### EXERCISE INPUT ###

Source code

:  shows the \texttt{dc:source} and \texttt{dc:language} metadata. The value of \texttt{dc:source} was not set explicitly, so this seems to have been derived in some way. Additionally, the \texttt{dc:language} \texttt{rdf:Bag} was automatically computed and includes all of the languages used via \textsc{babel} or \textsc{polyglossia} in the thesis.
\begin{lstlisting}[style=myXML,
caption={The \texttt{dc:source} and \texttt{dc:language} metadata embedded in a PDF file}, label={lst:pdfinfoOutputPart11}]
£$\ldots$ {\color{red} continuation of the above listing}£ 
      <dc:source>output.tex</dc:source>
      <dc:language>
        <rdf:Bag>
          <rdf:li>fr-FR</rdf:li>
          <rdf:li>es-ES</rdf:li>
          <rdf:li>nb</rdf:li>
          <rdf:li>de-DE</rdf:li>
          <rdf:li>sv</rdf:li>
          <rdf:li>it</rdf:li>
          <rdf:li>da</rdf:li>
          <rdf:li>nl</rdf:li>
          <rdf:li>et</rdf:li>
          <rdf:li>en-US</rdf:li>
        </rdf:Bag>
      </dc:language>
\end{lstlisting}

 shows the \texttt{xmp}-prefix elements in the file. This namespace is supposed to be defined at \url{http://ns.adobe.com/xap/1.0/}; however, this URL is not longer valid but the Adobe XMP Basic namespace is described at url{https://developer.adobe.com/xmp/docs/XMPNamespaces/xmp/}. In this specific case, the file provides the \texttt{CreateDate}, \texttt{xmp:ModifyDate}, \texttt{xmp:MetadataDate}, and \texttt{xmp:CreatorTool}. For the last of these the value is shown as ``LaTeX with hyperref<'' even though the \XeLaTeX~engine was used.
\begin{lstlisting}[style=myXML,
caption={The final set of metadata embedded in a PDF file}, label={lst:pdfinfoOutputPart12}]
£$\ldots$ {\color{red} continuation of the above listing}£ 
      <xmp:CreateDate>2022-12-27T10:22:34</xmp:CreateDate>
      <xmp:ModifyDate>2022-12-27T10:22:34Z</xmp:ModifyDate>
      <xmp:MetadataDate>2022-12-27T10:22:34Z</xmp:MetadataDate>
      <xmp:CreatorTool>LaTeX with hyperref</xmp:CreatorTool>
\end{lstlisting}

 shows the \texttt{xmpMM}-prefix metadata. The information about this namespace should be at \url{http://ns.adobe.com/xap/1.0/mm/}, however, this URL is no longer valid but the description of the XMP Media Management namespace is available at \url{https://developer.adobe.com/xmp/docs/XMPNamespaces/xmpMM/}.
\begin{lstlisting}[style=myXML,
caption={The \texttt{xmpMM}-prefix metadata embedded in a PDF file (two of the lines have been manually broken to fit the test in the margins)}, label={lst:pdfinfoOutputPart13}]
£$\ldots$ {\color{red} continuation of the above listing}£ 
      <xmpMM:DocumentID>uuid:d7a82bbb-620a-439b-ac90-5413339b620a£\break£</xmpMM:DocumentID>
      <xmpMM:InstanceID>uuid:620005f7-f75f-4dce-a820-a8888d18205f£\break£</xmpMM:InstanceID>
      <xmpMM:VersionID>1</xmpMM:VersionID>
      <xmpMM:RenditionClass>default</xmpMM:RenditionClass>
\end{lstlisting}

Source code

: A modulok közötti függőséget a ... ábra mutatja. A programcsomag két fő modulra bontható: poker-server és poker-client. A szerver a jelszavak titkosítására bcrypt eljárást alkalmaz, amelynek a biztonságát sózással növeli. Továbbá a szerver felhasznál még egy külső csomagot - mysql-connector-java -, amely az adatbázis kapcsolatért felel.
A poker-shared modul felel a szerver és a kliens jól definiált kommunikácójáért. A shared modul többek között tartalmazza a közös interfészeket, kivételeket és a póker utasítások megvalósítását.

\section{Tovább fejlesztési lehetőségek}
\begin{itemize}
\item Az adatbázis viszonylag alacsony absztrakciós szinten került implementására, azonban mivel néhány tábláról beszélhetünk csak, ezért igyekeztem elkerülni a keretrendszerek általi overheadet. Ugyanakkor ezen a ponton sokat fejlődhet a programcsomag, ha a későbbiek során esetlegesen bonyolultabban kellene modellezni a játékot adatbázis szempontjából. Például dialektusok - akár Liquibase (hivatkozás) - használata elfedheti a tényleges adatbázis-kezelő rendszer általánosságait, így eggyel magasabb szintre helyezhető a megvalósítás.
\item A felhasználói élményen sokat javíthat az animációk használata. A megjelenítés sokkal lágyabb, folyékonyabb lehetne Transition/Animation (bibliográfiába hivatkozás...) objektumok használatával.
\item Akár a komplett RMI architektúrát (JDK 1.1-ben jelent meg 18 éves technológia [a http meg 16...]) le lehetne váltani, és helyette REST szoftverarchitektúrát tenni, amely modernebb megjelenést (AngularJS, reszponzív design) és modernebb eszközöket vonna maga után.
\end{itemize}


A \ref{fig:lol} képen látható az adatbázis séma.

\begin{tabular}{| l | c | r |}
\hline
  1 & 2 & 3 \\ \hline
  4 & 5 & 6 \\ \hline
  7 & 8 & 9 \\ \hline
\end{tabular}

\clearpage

###

**TASK PROMPT:**
Each entry above is to be set down again in exactly the same words.

**EXERCISE RESULT:**
Source code

:  shows the \texttt{dc:source} and \texttt{dc:language} metadata. The value of \texttt{dc:source} was not set explicitly, so this seems to have been derived in some way. Additionally, the \texttt{dc:language} \texttt{rdf:Bag} was automatically computed and includes all of the languages used via \textsc{babel} or \textsc{polyglossia} in the thesis.
\begin{lstlisting}[style=myXML,
caption={The \texttt{dc:source} and \texttt{dc:language} metadata embedded in a PDF file}, label={lst:pdfinfoOutputPart11}]
£$\ldots$ {\color{red} continuation of the above listing}£ 
      <dc:source>output.tex</dc:source>
      <dc:language>
        <rdf:Bag>
          <rdf:li>fr-FR</rdf:li>
          <rdf:li>es-ES</rdf:li>
          <rdf:li>nb</rdf:li>
          <rdf:li>de-DE</rdf:li>
          <rdf:li>sv</rdf:li>
          <rdf:li>it</rdf:li>
          <rdf:li>da</rdf:li>
          <rdf:li>nl</rdf:li>
          <rdf:li>et</rdf:li>
          <rdf:li>en-US</rdf:li>
        </rdf:Bag>
      </dc:language>
\end{lstlisting}

 shows the \texttt{xmp}-prefix elements in the file. This namespace is supposed to be defined at \url{http://ns.adobe.com/xap/1.0/}; however, this URL is not longer valid but the Adobe XMP Basic namespace is described at url{https://developer.adobe.com/xmp/docs/XMPNamespaces/xmp/}. In this specific case, the file provides the \texttt{CreateDate}, \texttt{xmp:ModifyDate}, \texttt{xmp:MetadataDate}, and \texttt{xmp:CreatorTool}. For the last of these the value is shown as ``LaTeX with hyperref<'' even though the \XeLaTeX~engine was used.
\begin{lstlisting}[style=myXML,
caption={The final set of metadata embedded in a PDF file}, label={lst:pdfinfoOutputPart12}]
£$\ldots$ {\color{red} continuation of the above listing}£ 
      <xmp:CreateDate>2022-12-27T10:22:34</xmp:CreateDate>
      <xmp:ModifyDate>2022-12-27T10:22:34Z</xmp:ModifyDate>
      <xmp:MetadataDate>2022-12-27T10:22:34Z</xmp:MetadataDate>
      <xmp:CreatorTool>LaTeX with hyperref</xmp:CreatorTool>
\end{lstlisting}

 shows the \texttt{xmpMM}-prefix metadata. The information about this namespace should be at \url{http://ns.adobe.com/xap/1.0/mm/}, however, this URL is no longer valid but the description of the XMP Media Management namespace is available at \url{https://developer.adobe.com/xmp/docs/XMPNamespaces/xmpMM/}.
\begin{lstlisting}[style=myXML,
caption={The \texttt{xmpMM}-prefix metadata embedded in a PDF file (two of the lines have been manually broken to fit the test in the margins)}, label={lst:pdfinfoOutputPart13}]
£$\ldots$ {\color{red} continuation of the above listing}£ 
      <xmpMM:DocumentID>uuid:d7a82bbb-620a-439b-ac90-5413339b620a£\break£</xmpMM:DocumentID>
      <xmpMM:InstanceID>uuid:620005f7-f75f-4dce-a820-a8888d18205f£\break£</xmpMM:InstanceID>
      <xmpMM:VersionID>1</xmpMM:VersionID>
      <xmpMM:RenditionClass>default</xmpMM:RenditionClass>
\end{lstlisting}

Source code

: A modulok közötti függőséget a ... ábra mutatja. A programcsomag két fő modulra bontható: poker-server és poker-client. A szerver a jelszavak titkosítására bcrypt eljárást alkalmaz, amelynek a biztonságát sózással növeli. Továbbá a szerver felhasznál még egy külső csomagot - mysql-connector-java -, amely az adatbázis kapcsolatért felel.
A poker-shared modul felel a szerver és a kliens jól definiált kommunikácójáért. A shared modul többek között tartalmazza a közös interfészeket, kivételeket és a póker utasítások megvalósítását.

\section{Tovább fejlesztési lehetőségek}
\begin{itemize}
\item Az adatbázis viszonylag alacsony absztrakciós szinten került implementására, azonban mivel néhány tábláról beszélhetünk csak, ezért igyekeztem elkerülni a keretrendszerek általi overheadet. Ugyanakkor ezen a ponton sokat fejlődhet a programcsomag, ha a későbbiek során esetlegesen bonyolultabban kellene modellezni a játékot adatbázis szempontjából. Például dialektusok - akár Liquibase (hivatkozás) - használata elfedheti a tényleges adatbázis-kezelő rendszer általánosságait, így eggyel magasabb szintre helyezhető a megvalósítás.
\item A felhasználói élményen sokat javíthat az animációk használata. A megjelenítés sokkal lágyabb, folyékonyabb lehetne Transition/Animation (bibliográfiába hivatkozás...) objektumok használatával.
\item Akár a komplett RMI architektúrát (JDK 1.1-ben jelent meg 18 éves technológia [a http meg 16...]) le lehetne váltani, és helyette REST szoftverarchitektúrát tenni, amely modernebb megjelenést (AngularJS, reszponzív design) és modernebb eszközöket vonna maga után.
\end{itemize}


A \ref{fig:lol} képen látható az adatbázis séma.

\begin{tabular}{| l | c | r |}
\hline
  1 & 2 & 3 \\ \hline
  4 & 5 & 6 \\ \hline
  7 & 8 & 9 \\ \hline
\end{tabular}

\clearpage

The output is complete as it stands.